Step by step solution

01

Calculate the Means

First, calculate the means of the x-values and y-values. The x-values are \(0, 1, 2, 3\). Thus, \( \bar{x} = \frac{0 + 1 + 2 + 3}{4} = 1.5 \). The y-values are \(1, 1, 2, 2\). Thus, \( \bar{y} = \frac{1 + 1 + 2 + 2}{4} = 1.5 \).
02

Calculate Slope (\(\beta_1\))

Use the formula for \(\beta_1\): \( \beta_1 = \frac{\sum{(x_i - \bar{x})(y_i - \bar{y})}}{\sum{(x_i - \bar{x})^2}} \). Calculate \((x_i - \bar{x})\) and \((y_i - \bar{y})\) for each point, multiply them, and sum them up.

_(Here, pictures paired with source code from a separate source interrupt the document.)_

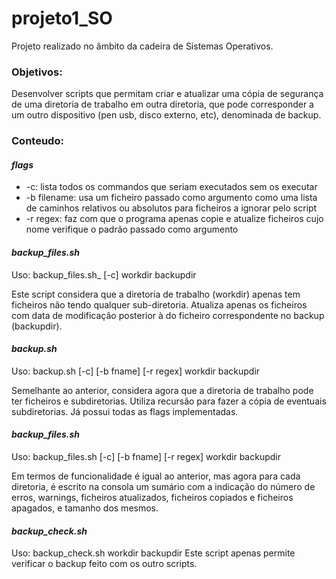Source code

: # projeto1_SO
Projeto realizado no âmbito da cadeira de Sistemas Operativos.

### Objetivos:
Desenvolver scripts que permitam criar e atualizar uma cópia de segurança de uma diretoria de trabalho em outra diretoria, que pode corresponder a um outro dispositivo (pen usb, disco externo, etc), denominada de backup.

### Conteudo:

#### _flags_
- -c:  lista todos os commandos que seriam executados sem os executar
- -b filename: usa um ficheiro passado como argumento como uma lista de caminhos relativos ou absolutos para ficheiros a ignorar pelo script
- -r regex: faz com que o programa apenas copie e atualize ficheiros cujo nome verifique o padrão passado como argumento

#### _backup_files.sh_
Uso: backup_files.sh_ [-c] workdir backupdir

Este script considera que a diretoria de trabalho (workdir) apenas tem ficheiros não tendo qualquer sub-diretoria.
Atualiza apenas os ficheiros com data de modificação posterior à do ficheiro correspondente no backup (backupdir).

#### _backup.sh_ 
Uso: backup.sh [-c] [-b fname] [-r regex] workdir backupdir

Semelhante ao anterior, considera agora que a diretoria de trabalho pode ter ficheiros e subdiretorias.
Utiliza recursão para fazer a cópia de eventuais subdiretorias. Já possui todas as flags implementadas.

#### _backup_files.sh_
Uso: backup_files.sh [-c] [-b fname] [-r regex] workdir backupdir

Em termos de funcionalidade é igual ao anterior, mas agora para
cada diretoria, é escrito na consola um sumário com a indicação do número de erros,
warnings, ficheiros atualizados, ficheiros copiados e ficheiros apagados, e tamanho dos mesmos.

#### _backup_check.sh_
Uso: backup_check.sh workdir backupdir
Este script apenas permite verificar o backup feito com os outro scripts.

Similarly, compute \((x_i - \bar{x})^2\) and sum it up:- \((0-1.5)(1-1.5) = 0.75\)- \((1-1.5)(1-1.5) = 0.25\)- \((2-1.5)(2-1.5) = 0.25\)- \((3-1.5)(2-1.5) = 0.75\)Sum: \(0.75+0.25+0.25+0.75 = 2.0\)For \((x_i - \bar{x})^2\):- \((0-1.5)^2 = 2.25\)- \((1-1.5)^2 = 0.25\)- \((2-1.5)^2 = 0.25\)- \((3-1.5)^2 = 2.25\)Sum: \(2.25+0.25+0.25+2.25 = 5.0\)Thus, \(\beta_1 = \frac{2.0}{5.0} = 0.4\).
03

Calculate Intercept (\(\beta_0\))

The formula for \(\beta_0\) is: \(\beta_0 = \bar{y} - \beta_1 \times \bar{x} \). We have \(\beta_1 = 0.4\), \(\bar{y} = 1.5\), and \(\bar{x} = 1.5\). Substitute these values:\[ \beta_0 = 1.5 - 0.4 \times 1.5 = 1.5 - 0.6 = 0.9 \].
04

Write the Equation of the Line

Now write the equation using the calculated \(\beta_0\) and \(\beta_1\). The equation of the least-squares line is:\[ y = 0.9 + 0.4x \].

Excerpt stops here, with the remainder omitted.